Problem to work on
Should an entry contain an image, omit it and repeat the rest exactly.
----- Dataset -----
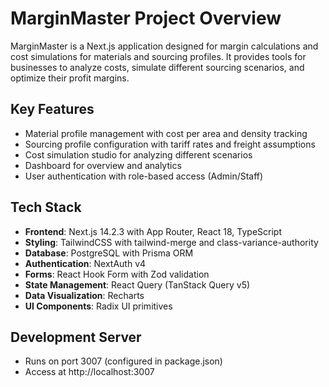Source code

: # MarginMaster Project Overview

MarginMaster is a Next.js application designed for margin calculations and cost simulations for materials and sourcing profiles. It provides tools for businesses to analyze costs, simulate different sourcing scenarios, and optimize their profit margins.

## Key Features
- Material profile management with cost per area and density tracking
- Sourcing profile configuration with tariff rates and freight assumptions  
- Cost simulation studio for analyzing different scenarios
- Dashboard for overview and analytics
- User authentication with role-based access (Admin/Staff)

## Tech Stack
- **Frontend**: Next.js 14.2.3 with App Router, React 18, TypeScript
- **Styling**: TailwindCSS with tailwind-merge and class-variance-authority
- **Database**: PostgreSQL with Prisma ORM
- **Authentication**: NextAuth v4
- **Forms**: React Hook Form with Zod validation
- **State Management**: React Query (TanStack Query v5)
- **Data Visualization**: Recharts
- **UI Components**: Radix UI primitives

## Development Server
- Runs on port 3007 (configured in package.json)
- Access at http://localhost:3007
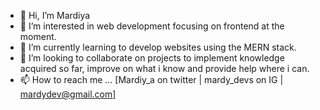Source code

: - 👋 Hi, I’m Mardiya
- 👀 I’m interested in web development focusing on frontend at the moment.
- 🌱 I’m currently learning to develop websites using the MERN stack. 
- 💞️ I’m looking to collaborate on projects to implement knowledge acquired so far, improve on what i know and provide help where i can.
- 📫 How to reach me ... [Mardiy_a on twitter | mardy_devs on IG | mardydev@gmail.com]

<!---
Mardiya07/Mardiya07 is a ✨ special ✨ repository because its `README.md` (this file) appears on your GitHub profile.
You can click the Preview link to take a look at your changes.
--->
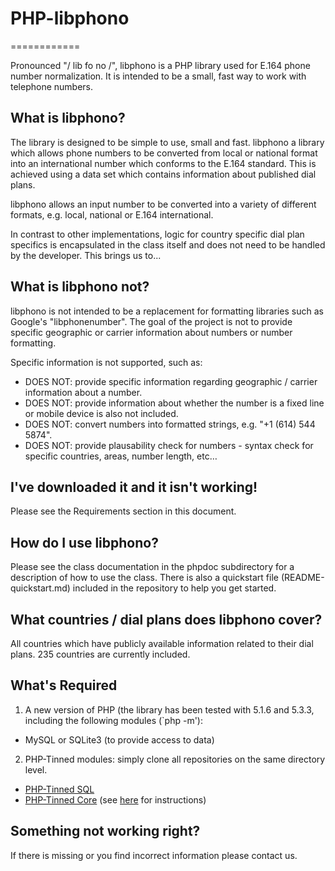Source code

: # PHP-libphono
============

Pronounced "/ lib fo no /", libphono is a PHP library used for E.164 phone number normalization. It is intended to be a small, fast way to work with telephone numbers.

## What is libphono?

The library is designed to be simple to use, small and fast. libphono a library which allows phone numbers to be converted from local or national format into an international number which conforms to the E.164 standard. This is achieved using a data set which contains information about published dial plans.

libphono allows an input number to be converted into a variety of different formats, e.g. local, national or E.164 international.

In contrast to other implementations, logic for country specific dial plan specifics is encapsulated in the class itself and does not need to be handled by the developer. This brings us to...

## What is libphono not?

libphono is not intended to be a replacement for formatting libraries such as Google's "libphonenumber".  The goal of the project is not to provide specific geographic or carrier information about numbers or number formatting.

Specific information is not supported, such as:
* DOES NOT: provide specific information regarding geographic / carrier information about a number.
* DOES NOT: provide information about whether the number is a fixed line or mobile device is also not included.
* DOES NOT: convert numbers into formatted strings, e.g. "+1 (614) 544 5874".
* DOES NOT: provide plausability check for numbers - syntax check for specific countries, areas, number length, etc…

## I've downloaded it and it isn't working!

Please see the Requirements section in this document.

## How do I use libphono?

Please see the class documentation in the phpdoc subdirectory for a description of how to use the class. There is also a quickstart file (README-quickstart.md) included in the repository to help you get started.

## What countries / dial plans does libphono cover?

All countries which have publicly available information related to their dial plans. 235 countries are currently included.

## What's Required

1) A new version of PHP (the library has been tested with 5.1.6 and 5.3.3, including the following modules (`php -m'):
- MySQL or SQLite3 (to provide access to data)
2) PHP-Tinned modules: simply clone all repositories on the same directory level.
- [PHP-Tinned SQL](https://github.com/tinned-software/PHP-Tinned-SQL)
- [PHP-Tinned Core](https://github.com/tinned-software/PHP-Tinned-Core) (see [here](https://github.com/tinned-software/PHP-Tinned-Core/#using-the-tinned-core-with-other-modules) for instructions)

## Something not working right?

If there is missing or you find incorrect information please contact us.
-----
Result below
Source code

: # MarginMaster Project Overview

MarginMaster is a Next.js application designed for margin calculations and cost simulations for materials and sourcing profiles. It provides tools for businesses to analyze costs, simulate different sourcing scenarios, and optimize their profit margins.

## Key Features
- Material profile management with cost per area and density tracking
- Sourcing profile configuration with tariff rates and freight assumptions  
- Cost simulation studio for analyzing different scenarios
- Dashboard for overview and analytics
- User authentication with role-based access (Admin/Staff)

## Tech Stack
- **Frontend**: Next.js 14.2.3 with App Router, React 18, TypeScript
- **Styling**: TailwindCSS with tailwind-merge and class-variance-authority
- **Database**: PostgreSQL with Prisma ORM
- **Authentication**: NextAuth v4
- **Forms**: React Hook Form with Zod validation
- **State Management**: React Query (TanStack Query v5)
- **Data Visualization**: Recharts
- **UI Components**: Radix UI primitives

## Development Server
- Runs on port 3007 (configured in package.json)
- Access at http://localhost:3007
Source code

: - 👋 Hi, I’m Mardiya
- 👀 I’m interested in web development focusing on frontend at the moment.
- 🌱 I’m currently learning to develop websites using the MERN stack. 
- 💞️ I’m looking to collaborate on projects to implement knowledge acquired so far, improve on what i know and provide help where i can.
- 📫 How to reach me ... [Mardiy_a on twitter | mardy_devs on IG | mardydev@gmail.com]

<!---
Mardiya07/Mardiya07 is a ✨ special ✨ repository because its `README.md` (this file) appears on your GitHub profile.
You can click the Preview link to take a look at your changes.
--->
Source code

: # PHP-libphono
============

Pronounced "/ lib fo no /", libphono is a PHP library used for E.164 phone number normalization. It is intended to be a small, fast way to work with telephone numbers.

## What is libphono?

The library is designed to be simple to use, small and fast. libphono a library which allows phone numbers to be converted from local or national format into an international number which conforms to the E.164 standard. This is achieved using a data set which contains information about published dial plans.

libphono allows an input number to be converted into a variety of different formats, e.g. local, national or E.164 international.

In contrast to other implementations, logic for country specific dial plan specifics is encapsulated in the class itself and does not need to be handled by the developer. This brings us to...

## What is libphono not?

libphono is not intended to be a replacement for formatting libraries such as Google's "libphonenumber".  The goal of the project is not to provide specific geographic or carrier information about numbers or number formatting.

Specific information is not supported, such as:
* DOES NOT: provide specific information regarding geographic / carrier information about a number.
* DOES NOT: provide information about whether the number is a fixed line or mobile device is also not included.
* DOES NOT: convert numbers into formatted strings, e.g. "+1 (614) 544 5874".
* DOES NOT: provide plausability check for numbers - syntax check for specific countries, areas, number length, etc…

## I've downloaded it and it isn't working!

Please see the Requirements section in this document.

## How do I use libphono?

Please see the class documentation in the phpdoc subdirectory for a description of how to use the class. There is also a quickstart file (README-quickstart.md) included in the repository to help you get started.

## What countries / dial plans does libphono cover?

All countries which have publicly available information related to their dial plans. 235 countries are currently included.

## What's Required

1) A new version of PHP (the library has been tested with 5.1.6 and 5.3.3, including the following modules (`php -m'):
- MySQL or SQLite3 (to provide access to data)
2) PHP-Tinned modules: simply clone all repositories on the same directory level.
- [PHP-Tinned SQL](https://github.com/tinned-software/PHP-Tinned-SQL)
- [PHP-Tinned Core](https://github.com/tinned-software/PHP-Tinned-Core) (see [here](https://github.com/tinned-software/PHP-Tinned-Core/#using-the-tinned-core-with-other-modules) for instructions)

## Something not working right?

If there is missing or you find incorrect information please contact us.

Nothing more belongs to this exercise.